# FILE:		ipfw2state.patch
# PATCHES:	/usr/src/sys/netinet/ip_fw2.c
# WRITTEN BY:	Aaron D. Gifford - http://www.adg.us/
# PURPOSE:	Patch the FreeBSD kernel's (Luigi's) ipfw2 system so
#		that it more tightly controls bogus traffic, and
#		warns the firewall administrator when there's fishy
#		TCP traffic (or there's a buggy rule set).
#
--- /usr/src/sys/netinet/ip_fw2.c.orig	Tue Jul 23 21:21:23 2002
+++ /usr/src/sys/netinet/ip_fw2.c	Thu Aug  1 09:52:50 2002
@@ -771,16 +771,36 @@
 			q->expire = time_second + dyn_fin_lifetime;
 			break;
 		default:
-#if 0
-			/*
-			 * reset or some invalid combination, but can also
-			 * occur if we use keep-state the wrong way.
-			 */
-			if ( (q->state & ((TH_RST << 8)|TH_RST)) == 0)
-				printf("invalid state: 0x%x\n", q->state);
-#endif
-			q->expire = time_second + dyn_rst_lifetime;
-			break;
+			if ( (q->state & ((TH_RST << 8)|TH_RST)) != 0) {
+			    /* Reset */
+			    q->expire = time_second + dyn_rst_lifetime;
+			    break;
+			} else if (q->state == (TH_SYN | TH_ACK)) {
+			    /*
+			     * Both forward SYN and ACK packets have been
+			     * seen, without a reverse SYN+ACK packet,
+			     * because of bogus traffic, a buggy rule set,
+			     * or alternate packet paths bypassing this
+			     * firewall.
+			     */
+			    if (fw_verbose) {
+				log(LOG_SECURITY | LOG_NOTICE,
+				    "ipfw: Dynamic TCP rule (%d) expired "
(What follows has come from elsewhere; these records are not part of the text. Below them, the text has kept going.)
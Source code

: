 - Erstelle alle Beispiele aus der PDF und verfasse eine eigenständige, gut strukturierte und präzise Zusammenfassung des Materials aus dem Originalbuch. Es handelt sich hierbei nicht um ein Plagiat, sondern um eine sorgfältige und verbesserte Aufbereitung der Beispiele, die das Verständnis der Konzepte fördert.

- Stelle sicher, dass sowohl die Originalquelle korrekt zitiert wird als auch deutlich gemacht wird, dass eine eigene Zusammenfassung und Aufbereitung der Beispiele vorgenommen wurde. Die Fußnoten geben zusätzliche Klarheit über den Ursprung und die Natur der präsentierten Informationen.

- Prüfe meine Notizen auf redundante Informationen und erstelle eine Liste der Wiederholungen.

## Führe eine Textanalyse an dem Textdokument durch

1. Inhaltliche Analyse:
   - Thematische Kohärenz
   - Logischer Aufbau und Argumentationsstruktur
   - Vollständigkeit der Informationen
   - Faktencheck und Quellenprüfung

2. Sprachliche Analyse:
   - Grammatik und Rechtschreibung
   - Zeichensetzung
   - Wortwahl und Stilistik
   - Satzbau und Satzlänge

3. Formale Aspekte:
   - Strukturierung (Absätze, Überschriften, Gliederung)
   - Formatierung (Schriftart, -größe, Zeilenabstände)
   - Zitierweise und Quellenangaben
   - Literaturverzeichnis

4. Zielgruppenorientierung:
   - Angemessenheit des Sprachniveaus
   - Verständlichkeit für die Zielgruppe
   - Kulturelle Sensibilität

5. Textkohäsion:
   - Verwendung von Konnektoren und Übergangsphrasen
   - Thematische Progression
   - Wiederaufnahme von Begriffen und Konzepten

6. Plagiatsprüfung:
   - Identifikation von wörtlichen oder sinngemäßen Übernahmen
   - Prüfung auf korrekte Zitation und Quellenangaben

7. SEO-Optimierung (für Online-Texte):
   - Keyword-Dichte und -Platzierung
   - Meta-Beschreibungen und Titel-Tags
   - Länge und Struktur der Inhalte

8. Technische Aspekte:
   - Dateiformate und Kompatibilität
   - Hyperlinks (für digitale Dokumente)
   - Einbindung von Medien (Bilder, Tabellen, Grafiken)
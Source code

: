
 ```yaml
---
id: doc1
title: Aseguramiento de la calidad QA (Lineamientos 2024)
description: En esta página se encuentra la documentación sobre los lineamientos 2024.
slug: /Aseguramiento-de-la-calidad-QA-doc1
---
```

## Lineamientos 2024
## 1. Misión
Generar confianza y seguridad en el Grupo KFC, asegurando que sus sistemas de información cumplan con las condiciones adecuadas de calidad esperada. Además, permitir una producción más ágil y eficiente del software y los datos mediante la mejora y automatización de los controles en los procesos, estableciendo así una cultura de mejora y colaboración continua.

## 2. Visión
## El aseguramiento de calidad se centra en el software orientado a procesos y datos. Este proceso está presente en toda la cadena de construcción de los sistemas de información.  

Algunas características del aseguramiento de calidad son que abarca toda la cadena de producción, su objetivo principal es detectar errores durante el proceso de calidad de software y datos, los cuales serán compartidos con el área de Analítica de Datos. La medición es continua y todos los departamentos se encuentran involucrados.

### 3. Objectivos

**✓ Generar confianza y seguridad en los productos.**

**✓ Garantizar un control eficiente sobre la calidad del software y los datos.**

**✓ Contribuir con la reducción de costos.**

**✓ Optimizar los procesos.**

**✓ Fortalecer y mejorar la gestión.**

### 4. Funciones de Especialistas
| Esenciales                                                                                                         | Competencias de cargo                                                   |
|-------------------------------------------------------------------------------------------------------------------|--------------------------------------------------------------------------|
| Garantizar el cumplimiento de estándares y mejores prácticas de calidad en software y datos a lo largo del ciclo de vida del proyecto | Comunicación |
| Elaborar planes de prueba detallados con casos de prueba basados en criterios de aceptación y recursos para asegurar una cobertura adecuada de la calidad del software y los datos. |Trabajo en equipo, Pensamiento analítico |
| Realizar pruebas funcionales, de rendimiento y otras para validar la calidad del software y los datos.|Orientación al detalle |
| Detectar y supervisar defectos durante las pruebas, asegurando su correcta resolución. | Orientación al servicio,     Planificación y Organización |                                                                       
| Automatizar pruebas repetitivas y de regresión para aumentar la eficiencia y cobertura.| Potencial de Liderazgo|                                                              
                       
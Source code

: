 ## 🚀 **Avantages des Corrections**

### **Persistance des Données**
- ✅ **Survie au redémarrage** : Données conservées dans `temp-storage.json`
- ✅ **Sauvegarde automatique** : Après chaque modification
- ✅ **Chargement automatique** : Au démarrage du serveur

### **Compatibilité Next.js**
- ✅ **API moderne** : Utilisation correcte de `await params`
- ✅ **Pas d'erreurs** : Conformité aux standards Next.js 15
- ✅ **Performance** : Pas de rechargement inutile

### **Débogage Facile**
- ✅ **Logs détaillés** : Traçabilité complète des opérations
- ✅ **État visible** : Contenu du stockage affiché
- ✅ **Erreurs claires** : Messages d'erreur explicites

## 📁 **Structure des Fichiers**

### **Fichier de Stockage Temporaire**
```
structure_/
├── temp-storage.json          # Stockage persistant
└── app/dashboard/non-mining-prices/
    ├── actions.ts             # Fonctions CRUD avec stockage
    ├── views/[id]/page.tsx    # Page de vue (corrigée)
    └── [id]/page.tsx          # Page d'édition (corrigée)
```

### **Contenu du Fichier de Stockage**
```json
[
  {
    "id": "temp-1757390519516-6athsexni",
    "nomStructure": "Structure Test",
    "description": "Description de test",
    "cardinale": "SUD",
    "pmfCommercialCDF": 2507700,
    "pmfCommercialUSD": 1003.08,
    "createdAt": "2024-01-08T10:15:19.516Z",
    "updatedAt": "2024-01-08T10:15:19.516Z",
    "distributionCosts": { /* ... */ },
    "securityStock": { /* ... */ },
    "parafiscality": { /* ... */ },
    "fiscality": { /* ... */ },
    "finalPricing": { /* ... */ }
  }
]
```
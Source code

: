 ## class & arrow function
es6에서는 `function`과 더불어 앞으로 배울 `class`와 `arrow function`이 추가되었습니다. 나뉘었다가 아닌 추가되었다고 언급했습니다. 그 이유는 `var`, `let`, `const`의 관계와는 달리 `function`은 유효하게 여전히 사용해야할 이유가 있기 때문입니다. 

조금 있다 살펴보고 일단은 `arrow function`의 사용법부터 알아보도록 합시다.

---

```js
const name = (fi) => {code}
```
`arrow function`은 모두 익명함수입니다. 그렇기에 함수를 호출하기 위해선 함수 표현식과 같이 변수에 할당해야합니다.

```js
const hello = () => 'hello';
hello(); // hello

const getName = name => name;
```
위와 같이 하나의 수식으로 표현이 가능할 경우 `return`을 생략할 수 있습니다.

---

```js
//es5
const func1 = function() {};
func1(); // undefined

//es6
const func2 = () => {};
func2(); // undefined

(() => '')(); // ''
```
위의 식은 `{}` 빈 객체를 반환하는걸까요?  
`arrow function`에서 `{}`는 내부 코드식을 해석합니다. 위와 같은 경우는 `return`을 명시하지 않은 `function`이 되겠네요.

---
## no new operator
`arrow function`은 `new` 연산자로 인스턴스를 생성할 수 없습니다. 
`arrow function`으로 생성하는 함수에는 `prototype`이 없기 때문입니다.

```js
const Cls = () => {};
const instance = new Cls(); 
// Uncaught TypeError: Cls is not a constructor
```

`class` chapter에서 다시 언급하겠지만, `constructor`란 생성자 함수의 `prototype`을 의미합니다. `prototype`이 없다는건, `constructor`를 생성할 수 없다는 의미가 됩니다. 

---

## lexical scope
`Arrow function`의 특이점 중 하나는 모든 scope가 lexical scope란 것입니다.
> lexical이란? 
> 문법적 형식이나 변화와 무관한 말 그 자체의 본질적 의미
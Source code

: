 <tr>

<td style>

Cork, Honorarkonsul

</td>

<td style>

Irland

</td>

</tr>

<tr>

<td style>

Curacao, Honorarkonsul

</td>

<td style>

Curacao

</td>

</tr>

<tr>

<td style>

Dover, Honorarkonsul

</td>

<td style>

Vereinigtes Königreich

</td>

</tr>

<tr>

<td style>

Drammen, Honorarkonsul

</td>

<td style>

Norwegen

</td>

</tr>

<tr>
+				    "due to missing SYN+ACK during three-"
+				    "way TCP handshake.\n",
+				    q->rule->rulenum);
+			    }
+			} else {
+			    /* Any other state is also invalid. */
+			    if (fw_verbose) {
+				log(LOG_SECURITY | LOG_NOTICE,
+				    "ipfw: Dynamic TCP rule (%d) expired "
+				    "due to invalid TCP state: 0x%x\n", 
+				    q->rule->rulenum, q->state);
+			    }
+			}
+			q->expire = 0;      /* Expire dynamic rule and act */
+			return NULL;        /* as if there was no match found */
 		}
 	} else if (pkt->proto == IPPROTO_UDP) {
 		q->expire = time_second + dyn_udp_lifetime;